TS EAMCET · Physics · Laws of Motion
Two touching blocks 1 and 2 are placed on an inclined plane forming an angle \(60^{\circ}\) with the horizontal. The masses are \(m_1\) and \(m_2\) and the coefficient of friction between the inclined plane and the two blocks are \(1.5 \mu\) and \(1.0 \mu\), respectively. The force of reaction between the blocks during the motion is ( \(g=\) acceleration due to gravity)
- A \(\left(m_2-m_1\right) \mu g\)
- B \(\left(m_2+m_1\right) \mu g\)
- C \(\frac{1}{2} \frac{m_1 m_2}{m_1+m_2} \mu g\)

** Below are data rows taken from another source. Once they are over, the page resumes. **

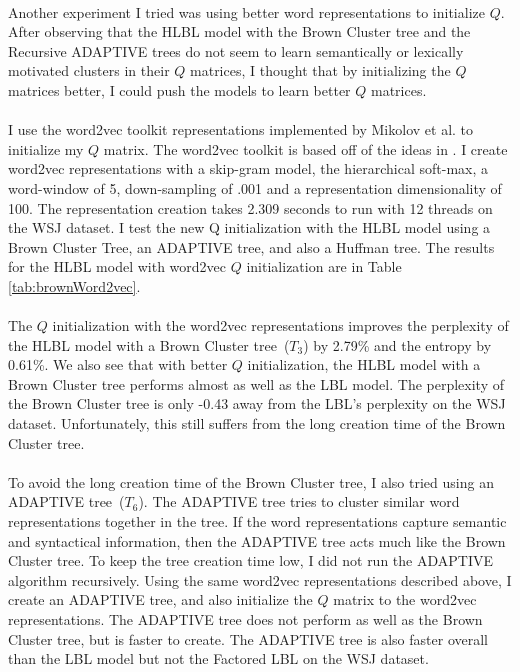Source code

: \paragraph{}
Another experiment I tried was using better word representations to initialize $Q$. After observing that the HLBL model with the Brown Cluster tree and the Recursive ADAPTIVE trees do not seem to learn semantically or lexically motivated clusters in their $Q$ matrices, I thought that by initializing the $Q$ matrices better, I could push the models to learn better $Q$ matrices. 
\paragraph{}
I use the word2vec toolkit representations implemented by Mikolov et al. to initialize my $Q$ matrix. The word2vec toolkit is based off of the ideas in \cite{Mikolov2013}. I create word2vec representations with a skip-gram model, the hierarchical soft-max, a word-window of 5, down-sampling of .001 and a representation dimensionality of 100. The representation creation takes 2.309 seconds to run with 12 threads on the WSJ dataset.  I test the new Q initialization with the HLBL model using a Brown Cluster Tree, an ADAPTIVE tree, and also a Huffman tree. The results for the HLBL model with word2vec $Q$ initialization are in Table \ref{tab:brownWord2vec}.

\paragraph{}
The $Q$ initialization with the word2vec representations improves the perplexity of the HLBL model with a Brown Cluster tree~($T_3$) by 2.79\% and the entropy by 0.61\%. We also see that with better $Q$ initialization, the HLBL model with a Brown Cluster tree performs almost as well as the LBL model. The perplexity of the Brown Cluster tree is only -0.43 away from the LBL's perplexity on the WSJ dataset. Unfortunately, this still suffers from the long creation time of the Brown Cluster tree.
\paragraph{}
To avoid the long creation time of the Brown Cluster tree, I also tried using an ADAPTIVE tree~($T_6$). The ADAPTIVE tree tries to cluster similar word representations together in the tree. If the word representations capture semantic and syntactical information, then the ADAPTIVE tree acts much like the Brown Cluster tree. To keep the tree creation time low, I did not run the ADAPTIVE algorithm recursively. Using the same word2vec representations described above, I create an ADAPTIVE tree, and also initialize the $Q$ matrix to the word2vec representations. The ADAPTIVE tree does not perform as well as the Brown Cluster tree, but is faster to create. The ADAPTIVE tree is also faster overall than the LBL model but not the Factored LBL on the WSJ dataset.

- D \(\frac{1}{4} \frac{m_1 m_2}{m_1+m_2} \mu \mathrm{g}\)
Answer & Solution
Correct Answer
(D) \(\frac{1}{4} \frac{m_1 m_2}{m_1+m_2} \mu \mathrm{g}\)
Step-by-step Solution
Detailed explanation
According to the question, there are two blocks of masses \(m_1\) and \(m_2\) which are kept in contact on inclined plane of inclination \(60^{\circ}\) as shown in the figure, Coefficient of friction between the surface of plane and surface of first block, \(\mu_1=1.5 \mu\)…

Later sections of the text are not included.